日本でがんが「凶悪化」し、著名人が次々に亡くなります。凶悪化したがんに対する「最適化治療」を決めるために、総理大臣 泉水新太郎の鶴の一声によって、政府は重要政策会議「プロジェクトG4」を発足させます。予算は5年間で8000億円。この金をめぐってそれぞれが自分のグループに有利になるように権謀術数を繰り広げるのです。

久坂部羊氏によると、現実にある手術、放射線、抗がん剤、免疫療法の分野の確執をベースにして書いたものだといいます。そうかもしれません。

がんの凶悪化は、携帯電話などの電磁波の影響との仮説を立てて実験をするのですが、うまく行かないのでマウスのすり替えをして、それを論文として発表する医者。

近藤誠氏がモデルであろう、がんの「真がん、偽がん説」、BNCT(ホウ素中性子補足療法)、粒子線治療など、医者ならではのがん治療の説明や専門用語も出てきます。

しかもそれぞれのグループの責任者が次々とがんになっていく。外科グループの責任者である弦田は、自らが推す手術ロボット”HAL”を使わずに、従来の開腹手術を受ける。内科グループの朱川は、抗がん剤治療でなく渡米しての手術を選ぶ。

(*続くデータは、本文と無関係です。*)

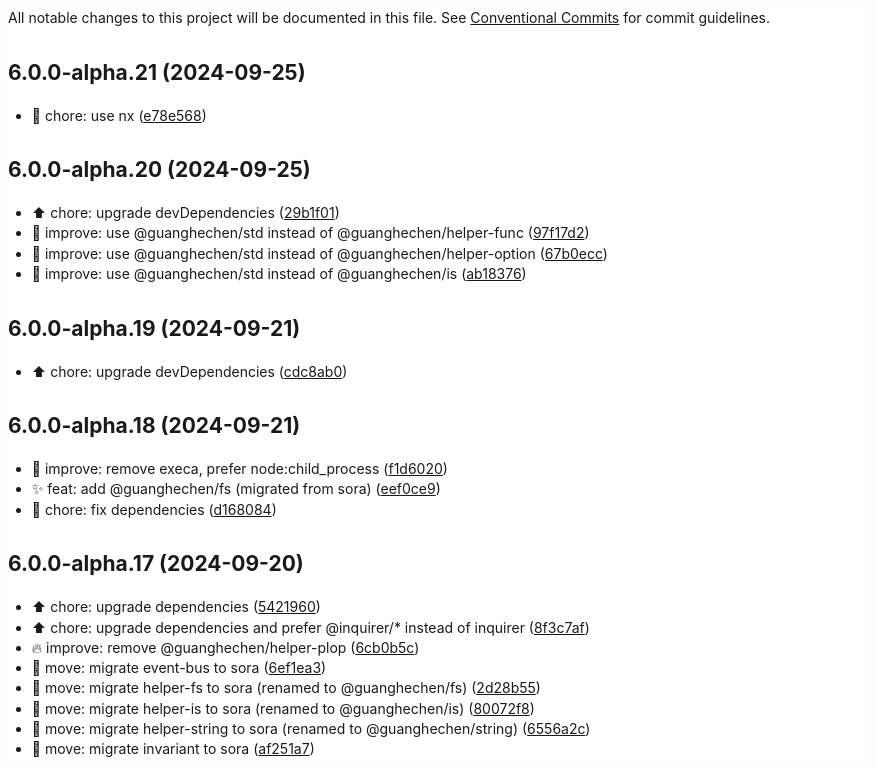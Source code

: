 All notable changes to this project will be documented in this file. See
[Conventional Commits](https://conventionalcommits.org) for commit guidelines.

## 6.0.0-alpha.21 (2024-09-25)

- :wrench: chore: use nx ([e78e568](https://github.com/guanghechen/node-scaffolds/commit/e78e568))

## 6.0.0-alpha.20 (2024-09-25)

- :arrow_up: chore: upgrade devDependencies
  ([29b1f01](https://github.com/guanghechen/node-scaffolds/commit/29b1f01))
- :art: improve: use @guanghechen/std instead of @guanghechen/helper-func
  ([97f17d2](https://github.com/guanghechen/node-scaffolds/commit/97f17d2))
- :art: improve: use @guanghechen/std instead of @guanghechen/helper-option
  ([67b0ecc](https://github.com/guanghechen/node-scaffolds/commit/67b0ecc))
- :art: improve: use @guanghechen/std instead of @guanghechen/is
  ([ab18376](https://github.com/guanghechen/node-scaffolds/commit/ab18376))

## 6.0.0-alpha.19 (2024-09-21)

- :arrow_up: chore: upgrade devDependencies
  ([cdc8ab0](https://github.com/guanghechen/node-scaffolds/commit/cdc8ab0))

## 6.0.0-alpha.18 (2024-09-21)

- :art: improve: remove execa, prefer node:child_process
  ([f1d6020](https://github.com/guanghechen/node-scaffolds/commit/f1d6020))
- :sparkles: feat: add @guanghechen/fs (migrated from sora)
  ([eef0ce9](https://github.com/guanghechen/node-scaffolds/commit/eef0ce9))
- :wrench: chore: fix dependencies
  ([d168084](https://github.com/guanghechen/node-scaffolds/commit/d168084))

## 6.0.0-alpha.17 (2024-09-20)

- :arrow_up: chore: upgrade dependencies
  ([5421960](https://github.com/guanghechen/node-scaffolds/commit/5421960))
- :arrow_up: chore: upgrade dependencies and prefer @inquirer/\* instead of inquirer
  ([8f3c7af](https://github.com/guanghechen/node-scaffolds/commit/8f3c7af))
- :fire: improve: remove @guanghechen/helper-plop
  ([6cb0b5c](https://github.com/guanghechen/node-scaffolds/commit/6cb0b5c))
- :truck: move: migrate event-bus to sora
  ([6ef1ea3](https://github.com/guanghechen/node-scaffolds/commit/6ef1ea3))
- :truck: move: migrate helper-fs to sora (renamed to @guanghechen/fs)
  ([2d28b55](https://github.com/guanghechen/node-scaffolds/commit/2d28b55))
- :truck: move: migrate helper-is to sora (renamed to @guanghechen/is)
  ([80072f8](https://github.com/guanghechen/node-scaffolds/commit/80072f8))
- :truck: move: migrate helper-string to sora (renamed to @guanghechen/string)
  ([6556a2c](https://github.com/guanghechen/node-scaffolds/commit/6556a2c))
- :truck: move: migrate invariant to sora
  ([af251a7](https://github.com/guanghechen/node-scaffolds/commit/af251a7))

「真がん、偽がん説」説の岸上も肺がんになるが、「本物のがん」なら既に転移しているから治療は無駄、「がんもどき」なら治療の必要はないとの自説に従って治療をせずに経過を観察している。

鳥越俊太郎がモデルと思われるジャーナリストの萩島も食道がんに罹り、転移しているが、ジムに通っている自分の肉体美を本の表紙にしている。

岸上と萩島がテレビで対談するのだが、「無理な治療はがんを勢いづけて、寿命を縮めるだけだ」という岸上に、「何もせず、ただ漫然と死を待つことなんかできないんだ。それが患者というものですよ」と反論する。

これなんか、実際にいつも悩まされる問題ですよね。いつ抗がん剤を止めるのか、まだ他に治療法はないのかと、患者は生きる希望を探している。

あてにならない希望と、辛いけど本当のこと、どちらがいいですか?

とも問われてもいる。

唯一良心的な医者として登場している外科グループの雪野の言葉が響いてきます。

がんにはまだまだ分からないことが多いんです。それを無視してあーだこーだというのは私は無責任だと思います。

同様にがんは全て治療すべきだというのも無責任ということです。治療が有効な場合もあれば不幸なだけでなく有害な場合もありますから。そしてその見分け方はまだ分かりませんから。

治療がうまくいった患者を見て、希望を抱く人もいれば、治らない患者を見て、自分の将来と重ねる人もいる。受け止め方はそれぞれだが、それもこれも、がんについて分からないことが多すぎて、治療にも不確定なことが多く、未来が見えないのが原因でしょう。

予測できないものを予測しようとするから、悩みや苦悩が生じる。犬や猫のように、今この瞬間だけに生きていければ良いのだが、人間は高度な知能を持ったが故にそれが難しい。